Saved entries
════════════════════
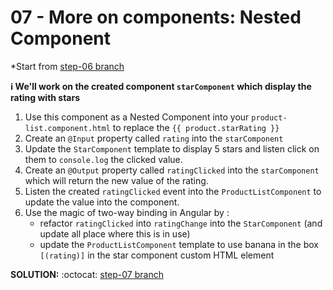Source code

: # 07 - More on components: Nested Component

*Start from [step-06 branch](https://github.com/blongearet/angular-course-app/tree/step-06)

**ℹ We'll work on the created component `starComponent` which display the rating with stars**

1. Use this component as a Nested Component into your `product-list.component.html` to replace the `{{ product.starRating }}`
2. Create an `@Input` property called `rating` into the `starComponent`
3. Update the `StarComponent` template to display 5 stars and listen click on them to `console.log` the clicked value.
4. Create an `@Output` property called `ratingClicked` into the `starComponent` which will return the new value of the rating.
5. Listen the created `ratingClicked` event into the `ProductListComponent` to update the value into the component. 
6. Use the magic of two-way binding in Angular by :
    - refactor `ratingClicked` into `ratingChange` into the `StarComponent` (and update all place where this is in use)
    - update the `ProductListComponent` template to use banana in the box `[(rating)]` in the star component custom HTML element

**SOLUTION:** :octocat: [step-07 branch](https://github.com/blongearet/angular-course-app/pull/3)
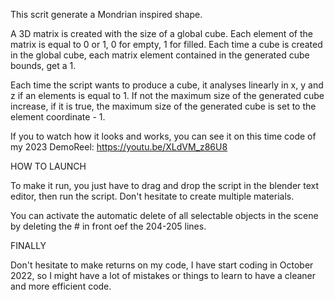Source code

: This scrit generate a Mondrian inspired shape.

A 3D matrix is created with the size of a global cube. Each element of the
matrix is equal to 0 or 1, 0 for empty, 1 for filled.
Each time a cube is created in the global cube, each matrix element contained in
the generated cube bounds, get a 1.

Each time the script wants to produce a cube, it analyses linearly in x, y and z
if an elements is equal to 1. If not the maximum size of the generated cube 
increase, if it is true, the maximum size of the generated cube is set to the 
element coordinate - 1.

If you to watch how it looks and works, you can see it on this time code of my 2023 DemoReel: https://youtu.be/XLdVM_z86U8

HOW TO LAUNCH

To make it run, you just have to drag and drop the script in the blender text editor, then run the script.
Don't hesitate to create multiple materials.

You can activate the automatic delete of all selectable objects in the scene by deleting the # in front oef the 204-205 lines.

FINALLY

Don't hesitate to make returns on my code, I have start coding in October 2022, so I might have a lot of mistakes or things to learn to have a cleaner and more efficient code.
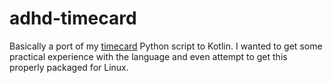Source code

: # adhd-timecard
Basically a port of my [timecard](https://github.com/Stephen-Hamilton-C/timecard) Python script to Kotlin. I wanted to get some practical experience with the language and even attempt to get this properly packaged for Linux.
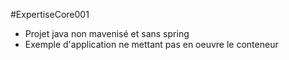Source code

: #ExpertiseCore001
- Projet java non mavenisé et sans spring
- Exemple d'application ne mettant pas en oeuvre le conteneur
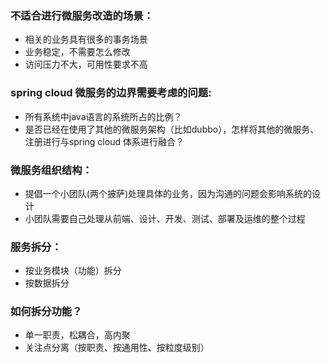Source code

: ### 不适合进行微服务改造的场景：

* 相关的业务具有很多的事务场景
* 业务稳定，不需要怎么修改
* 访问压力不大，可用性要求不高

### spring cloud 微服务的边界需要考虑的问题:

* 所有系统中java语言的系统所占的比例？
* 是否已经在使用了其他的微服务架构（比如dubbo），怎样将其他的微服务、注册进行与spring cloud 体系进行融合？

### 微服务组织结构：

* 提倡一个小团队\(两个披萨\)处理具体的业务，因为沟通的问题会影响系统的设计
* 小团队需要自己处理从前端、设计、开发、测试、部署及运维的整个过程

### 服务拆分：

* 按业务模块（功能）拆分
* 按数据拆分



### 如何拆分功能？

* 单一职责，松耦合，高内聚
* 关注点分离（按职责、按通用性、按粒度级别）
════════════════════
What the task requires:
Your task is an exact transcription of all the data, minus the pictures.

Written answer:
Source code

: # 07 - More on components: Nested Component

*Start from [step-06 branch](https://github.com/blongearet/angular-course-app/tree/step-06)

**ℹ We'll work on the created component `starComponent` which display the rating with stars**

1. Use this component as a Nested Component into your `product-list.component.html` to replace the `{{ product.starRating }}`
2. Create an `@Input` property called `rating` into the `starComponent`
3. Update the `StarComponent` template to display 5 stars and listen click on them to `console.log` the clicked value.
4. Create an `@Output` property called `ratingClicked` into the `starComponent` which will return the new value of the rating.
5. Listen the created `ratingClicked` event into the `ProductListComponent` to update the value into the component. 
6. Use the magic of two-way binding in Angular by :
    - refactor `ratingClicked` into `ratingChange` into the `StarComponent` (and update all place where this is in use)
    - update the `ProductListComponent` template to use banana in the box `[(rating)]` in the star component custom HTML element

**SOLUTION:** :octocat: [step-07 branch](https://github.com/blongearet/angular-course-app/pull/3)
Source code

: This scrit generate a Mondrian inspired shape.

A 3D matrix is created with the size of a global cube. Each element of the
matrix is equal to 0 or 1, 0 for empty, 1 for filled.
Each time a cube is created in the global cube, each matrix element contained in
the generated cube bounds, get a 1.

Each time the script wants to produce a cube, it analyses linearly in x, y and z
if an elements is equal to 1. If not the maximum size of the generated cube 
increase, if it is true, the maximum size of the generated cube is set to the 
element coordinate - 1.

If you to watch how it looks and works, you can see it on this time code of my 2023 DemoReel: https://youtu.be/XLdVM_z86U8

HOW TO LAUNCH

To make it run, you just have to drag and drop the script in the blender text editor, then run the script.
Don't hesitate to create multiple materials.

You can activate the automatic delete of all selectable objects in the scene by deleting the # in front oef the 204-205 lines.

FINALLY

Don't hesitate to make returns on my code, I have start coding in October 2022, so I might have a lot of mistakes or things to learn to have a cleaner and more efficient code.
Source code

: # adhd-timecard
Basically a port of my [timecard](https://github.com/Stephen-Hamilton-C/timecard) Python script to Kotlin. I wanted to get some practical experience with the language and even attempt to get this properly packaged for Linux.
Source code

: #ExpertiseCore001
- Projet java non mavenisé et sans spring
- Exemple d'application ne mettant pas en oeuvre le conteneur
Source code

: ### 不适合进行微服务改造的场景：

* 相关的业务具有很多的事务场景
* 业务稳定，不需要怎么修改
* 访问压力不大，可用性要求不高

### spring cloud 微服务的边界需要考虑的问题:

* 所有系统中java语言的系统所占的比例？
* 是否已经在使用了其他的微服务架构（比如dubbo），怎样将其他的微服务、注册进行与spring cloud 体系进行融合？

### 微服务组织结构：

* 提倡一个小团队\(两个披萨\)处理具体的业务，因为沟通的问题会影响系统的设计
* 小团队需要自己处理从前端、设计、开发、测试、部署及运维的整个过程

### 服务拆分：

* 按业务模块（功能）拆分
* 按数据拆分



### 如何拆分功能？

* 单一职责，松耦合，高内聚
* 关注点分离（按职责、按通用性、按粒度级别）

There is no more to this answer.